:: Data to use ::

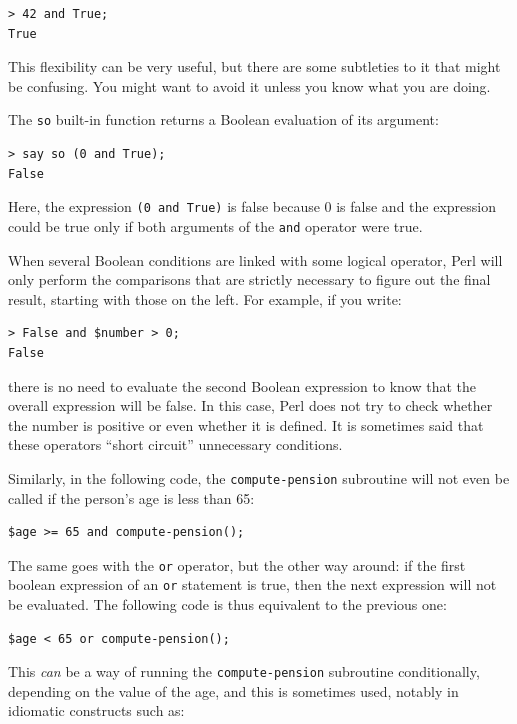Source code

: \begin{verbatim}
> 42 and True;
True
\end{verbatim}
%
This flexibility can be very useful, but there are some 
subtleties to it that might be confusing.  You might want 
to avoid it unless you know what you are doing.

The {\tt so} built-in function returns a Boolean evaluation of 
its argument:

\begin{verbatim}
> say so (0 and True);
False
\end{verbatim}
%
Here, the expression {\tt (0 and True)} is false because 0 
is false and the expression could be true only if both arguments 
of the {\tt and} operator were true.

When several Boolean conditions are linked with some logical 
operator, Perl will only perform the comparisons that are 
strictly necessary to figure out the final result, starting 
with those on the left. For example, if you write:

\begin{verbatim}
> False and $number > 0;
False
\end{verbatim}
%
there is no need to evaluate the second Boolean expression 
to know that the overall expression will be false. In this case, 
Perl does not try to check whether the number is positive or 
even whether it is defined. It is sometimes said that 
these operators ``short circuit'' unnecessary conditions.

Similarly, in the following code, the {\tt compute-pension} 
subroutine will not even be called if the person's age is 
less than 65:

\begin{verbatim}
$age >= 65 and compute-pension();
\end{verbatim}
%
The same goes with the {\tt or} operator, but the other way 
around: if the first boolean expression of an {\tt or} 
statement is true, then the next expression will not be 
evaluated. The following code is thus equivalent to the previous 
one:

\begin{verbatim}
$age < 65 or compute-pension();
\end{verbatim}
% 
This \emph{can} be a way of running the {\tt compute-pension} 
subroutine conditionally, depending on the value of the age, and 
this is sometimes used, notably in idiomatic constructs such as:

:: Requirement ::
Repeat the material above exactly; any picture in it is left out.

:: Output for this exercise ::
Source code

: \begin{verbatim}
> 42 and True;
True
\end{verbatim}
%
This flexibility can be very useful, but there are some 
subtleties to it that might be confusing.  You might want 
to avoid it unless you know what you are doing.

The {\tt so} built-in function returns a Boolean evaluation of 
its argument:

\begin{verbatim}
> say so (0 and True);
False
\end{verbatim}
%
Here, the expression {\tt (0 and True)} is false because 0 
is false and the expression could be true only if both arguments 
of the {\tt and} operator were true.

When several Boolean conditions are linked with some logical 
operator, Perl will only perform the comparisons that are 
strictly necessary to figure out the final result, starting 
with those on the left. For example, if you write:

\begin{verbatim}
> False and $number > 0;
False
\end{verbatim}
%
there is no need to evaluate the second Boolean expression 
to know that the overall expression will be false. In this case, 
Perl does not try to check whether the number is positive or 
even whether it is defined. It is sometimes said that 
these operators ``short circuit'' unnecessary conditions.

Similarly, in the following code, the {\tt compute-pension} 
subroutine will not even be called if the person's age is 
less than 65:

\begin{verbatim}
$age >= 65 and compute-pension();
\end{verbatim}
%
The same goes with the {\tt or} operator, but the other way 
around: if the first boolean expression of an {\tt or} 
statement is true, then the next expression will not be 
evaluated. The following code is thus equivalent to the previous 
one:

\begin{verbatim}
$age < 65 or compute-pension();
\end{verbatim}
% 
This \emph{can} be a way of running the {\tt compute-pension} 
subroutine conditionally, depending on the value of the age, and 
this is sometimes used, notably in idiomatic constructs such as:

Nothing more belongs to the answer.